U.S. allies are beginning to call out Joe Biden after his administration agreed to sell controversial cluster bombs to Ukraine in their ongoing war against Russia.
The United States agreed to send over the munitions which are banned by an international treaty signed by 123 countries, including a number of those U.S. allies, because of the danger it poses to civilians in war zones.
According to the BBC, the United Kingdom, Canada, New Zealand, and Spain all publicly voiced their opposition to the sale with UK Prime Minister Rishi Sunak, citing his country’s commitment to cluster munitions while New Zealand’s PM sounded off a bit more calling the weapon “indiscriminate”.
Chris Hipkins said the weapons were “indiscriminate, they cause huge damage to innocent people, potentially, and they can have a long-lasting effect as well”. The White House had been made aware of New Zealand’s opposition to the use of cluster bombs in Ukraine, he said.
Meanwhile, a government spokesperson for Germany, played a little more cover for the United States saying that the Biden Administration probably didn’t come to this decision “lightly”.

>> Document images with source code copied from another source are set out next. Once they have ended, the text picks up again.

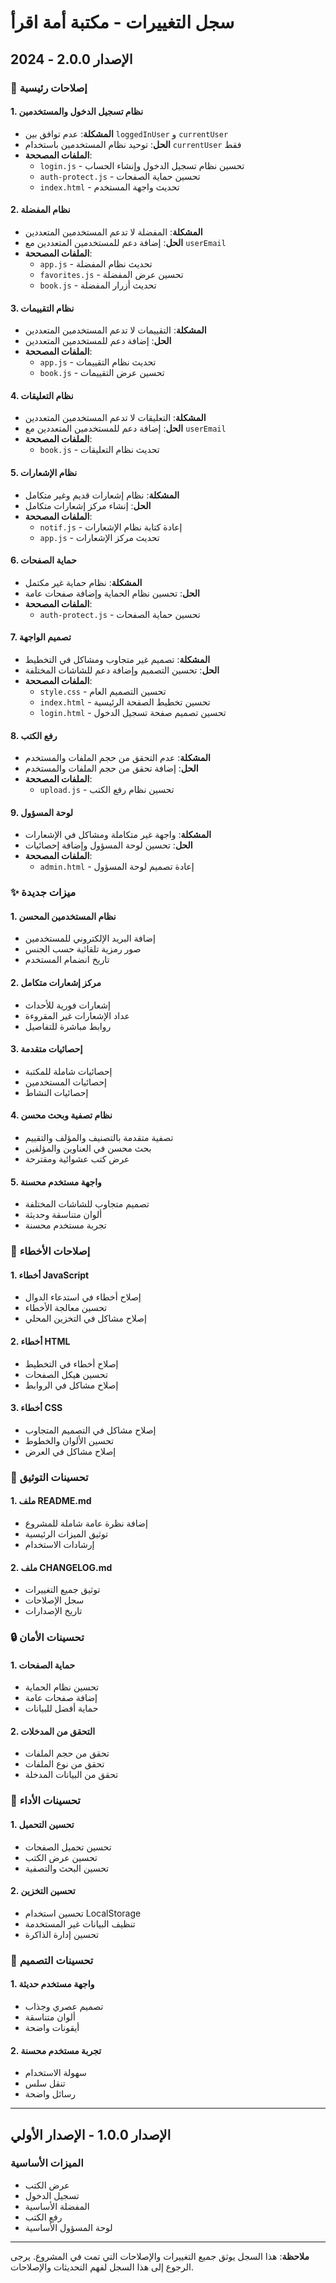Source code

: # سجل التغييرات - مكتبة أمة اقرأ

## الإصدار 2.0.0 - 2024

### 🔧 إصلاحات رئيسية

#### 1. نظام تسجيل الدخول والمستخدمين
- **المشكلة**: عدم توافق بين `loggedInUser` و `currentUser`
- **الحل**: توحيد نظام المستخدمين باستخدام `currentUser` فقط
- **الملفات المصححة**: 
  - `login.js` - تحسين نظام تسجيل الدخول وإنشاء الحساب
  - `auth-protect.js` - تحسين حماية الصفحات
  - `index.html` - تحديث واجهة المستخدم

#### 2. نظام المفضلة
- **المشكلة**: المفضلة لا تدعم المستخدمين المتعددين
- **الحل**: إضافة دعم للمستخدمين المتعددين مع `userEmail`
- **الملفات المصححة**:
  - `app.js` - تحديث نظام المفضلة
  - `favorites.js` - تحسين عرض المفضلة
  - `book.js` - تحديث أزرار المفضلة

#### 3. نظام التقييمات
- **المشكلة**: التقييمات لا تدعم المستخدمين المتعددين
- **الحل**: إضافة دعم للمستخدمين المتعددين
- **الملفات المصححة**:
  - `app.js` - تحديث نظام التقييمات
  - `book.js` - تحسين عرض التقييمات

#### 4. نظام التعليقات
- **المشكلة**: التعليقات لا تدعم المستخدمين المتعددين
- **الحل**: إضافة دعم للمستخدمين المتعددين مع `userEmail`
- **الملفات المصححة**:
  - `book.js` - تحديث نظام التعليقات

#### 5. نظام الإشعارات
- **المشكلة**: نظام إشعارات قديم وغير متكامل
- **الحل**: إنشاء مركز إشعارات متكامل
- **الملفات المصححة**:
  - `notif.js` - إعادة كتابة نظام الإشعارات
  - `app.js` - تحديث مركز الإشعارات

#### 6. حماية الصفحات
- **المشكلة**: نظام حماية غير مكتمل
- **الحل**: تحسين نظام الحماية وإضافة صفحات عامة
- **الملفات المصححة**:
  - `auth-protect.js` - تحسين حماية الصفحات

#### 7. تصميم الواجهة
- **المشكلة**: تصميم غير متجاوب ومشاكل في التخطيط
- **الحل**: تحسين التصميم وإضافة دعم للشاشات المختلفة
- **الملفات المصححة**:
  - `style.css` - تحسين التصميم العام
  - `index.html` - تحسين تخطيط الصفحة الرئيسية
  - `login.html` - تحسين تصميم صفحة تسجيل الدخول

#### 8. رفع الكتب
- **المشكلة**: عدم التحقق من حجم الملفات والمستخدم
- **الحل**: إضافة تحقق من حجم الملفات والمستخدم
- **الملفات المصححة**:
  - `upload.js` - تحسين نظام رفع الكتب

#### 9. لوحة المسؤول
- **المشكلة**: واجهة غير متكاملة ومشاكل في الإشعارات
- **الحل**: تحسين لوحة المسؤول وإضافة إحصائيات
- **الملفات المصححة**:
  - `admin.html` - إعادة تصميم لوحة المسؤول

### ✨ ميزات جديدة

#### 1. نظام المستخدمين المحسن
- إضافة البريد الإلكتروني للمستخدمين
- صور رمزية تلقائية حسب الجنس
- تاريخ انضمام المستخدم

#### 2. مركز إشعارات متكامل
- إشعارات فورية للأحداث
- عداد الإشعارات غير المقروءة
- روابط مباشرة للتفاصيل

#### 3. إحصائيات متقدمة
- إحصائيات شاملة للمكتبة
- إحصائيات المستخدمين
- إحصائيات النشاط

#### 4. نظام تصفية وبحث محسن
- تصفية متقدمة بالتصنيف والمؤلف والتقييم
- بحث محسن في العناوين والمؤلفين
- عرض كتب عشوائية ومقترحة

#### 5. واجهة مستخدم محسنة
- تصميم متجاوب للشاشات المختلفة
- ألوان متناسقة وحديثة
- تجربة مستخدم محسنة

### 🐛 إصلاحات الأخطاء

#### 1. أخطاء JavaScript
- إصلاح أخطاء في استدعاء الدوال
- تحسين معالجة الأخطاء
- إصلاح مشاكل في التخزين المحلي

#### 2. أخطاء HTML
- إصلاح أخطاء في التخطيط
- تحسين هيكل الصفحات
- إصلاح مشاكل في الروابط

#### 3. أخطاء CSS
- إصلاح مشاكل في التصميم المتجاوب
- تحسين الألوان والخطوط
- إصلاح مشاكل في العرض

### 📝 تحسينات التوثيق

#### 1. ملف README.md
- إضافة نظرة عامة شاملة للمشروع
- توثيق الميزات الرئيسية
- إرشادات الاستخدام

#### 2. ملف CHANGELOG.md
- توثيق جميع التغييرات
- سجل الإصلاحات
- تاريخ الإصدارات

### 🔒 تحسينات الأمان

#### 1. حماية الصفحات
- تحسين نظام الحماية
- إضافة صفحات عامة
- حماية أفضل للبيانات

#### 2. التحقق من المدخلات
- تحقق من حجم الملفات
- تحقق من نوع الملفات
- تحقق من البيانات المدخلة

### 📱 تحسينات الأداء

#### 1. تحسين التحميل
- تحسين تحميل الصفحات
- تحسين عرض الكتب
- تحسين البحث والتصفية

#### 2. تحسين التخزين
- تحسين استخدام LocalStorage
- تنظيف البيانات غير المستخدمة
- تحسين إدارة الذاكرة

### 🎨 تحسينات التصميم

#### 1. واجهة مستخدم حديثة
- تصميم عصري وجذاب
- ألوان متناسقة
- أيقونات واضحة

#### 2. تجربة مستخدم محسنة
- سهولة الاستخدام
- تنقل سلس
- رسائل واضحة

---

## الإصدار 1.0.0 - الإصدار الأولي

### الميزات الأساسية
- عرض الكتب
- تسجيل الدخول
- المفضلة الأساسية
- رفع الكتب
- لوحة المسؤول الأساسية

---

**ملاحظة**: هذا السجل يوثق جميع التغييرات والإصلاحات التي تمت في المشروع. يرجى الرجوع إلى هذا السجل لفهم التحديثات والإصلاحات. 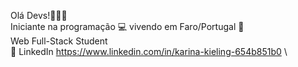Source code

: Olá Devs!👩‍💻✨
\
Iniciante na programação 💻 vivendo em Faro/Portugal 📌
\
Web Full-Stack Student
\
💬 LinkedIn https://www.linkedin.com/in/karina-kieling-654b851b0
\

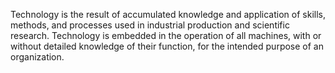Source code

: Technology is the result of accumulated knowledge and application of skills, methods, and processes used in industrial production and scientific research. Technology is embedded in the operation of all machines, with or without detailed knowledge of their function, for the intended purpose of an organization.
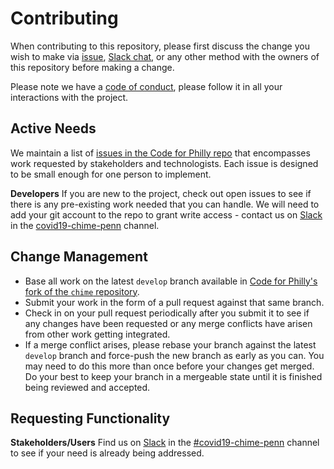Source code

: # Contributing

When contributing to this repository, please first discuss the change you wish to make via [issue](https://github.com/codeforphilly/chime/issues), [Slack chat](https://codeforphilly.org/chat/covid19-chime-penn), or any other method with the owners of this repository before making a change.

Please note we have a [code of conduct](CODE_OF_CONDUCT.md), please follow it in all your interactions with the project.

## Active Needs

We maintain a list of [issues in the Code for Philly repo](https://github.com/codeforphilly/chime/issues) that encompasses work requested by stakeholders and technologists.  Each issue is designed to be small enough for one person to implement.

**Developers** If you are new to the project, check out open issues to see if there is any pre-existing work needed that you can handle. We will need to add your git account to the repo to grant write access - contact us on [Slack](https://codeforphilly.org/chat) in the [covid19-chime-penn](https://codeforphilly.org/chat?channel=covid19-chime-penn) channel.

## Change Management

- Base all work on the latest `develop` branch available in [Code for Philly's fork of the `chime` repository](https://github.com/CodeForPhilly/chime).
- Submit your work in the form of a pull request against that same branch.
- Check in on your pull request periodically after you submit it to see if any changes have been requested or any merge conflicts have arisen from other work getting integrated.
- If a merge conflict arises, please rebase your branch against the latest `develop` branch and force-push the new branch as early as you can. You may need to do this more than once before your changes get merged. Do your best to keep your branch in a mergeable state until it is finished being reviewed and accepted.

## Requesting Functionality

**Stakeholders/Users** Find us on [Slack](https://codeforphilly.org/chat) in the [#covid19-chime-penn](https://codeforphilly.org/chat/covid19-chime-penn) channel to see if your need is already being addressed.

What makes cluster bombs so deadly, especially for civilians is the dud rate. It’s said cluster bombs carry a dud rate anywhere from 10 to 30 percent meaning many of the smaller clusters will go undetonated and could very well come into contact with civilians after the initial drop. U.S. weapons manufacturers claim that there’s actually a two to five percent dud rate according to the Washington Post while the Pentagon claims that their own testing showed a 2.5 percent dud rate.
Even a 2.5 percent dud rate would go against a mandate handed down by Congress that no munitions could be sold by the U.S. with a dud rate over one percent.
Unfortunately, Biden is finding ways around that:
There is no waiver provision in the 1 percent limit Congress has placed on cluster munition dud rates, written into Defense Department appropriations for the last seven years. Biden would bypass it and Congress, according to a White House official, drawing down the munitions from existing defense stocks under a rarely used provision of the Foreign Assistance Act, which allows the president to provide aid, regardless of appropriations or arms export restrictions, as long as he determines that it is in the vital U.S. national security interest.
Unsurprisingly, it always comes down to “U.S. national security interests”.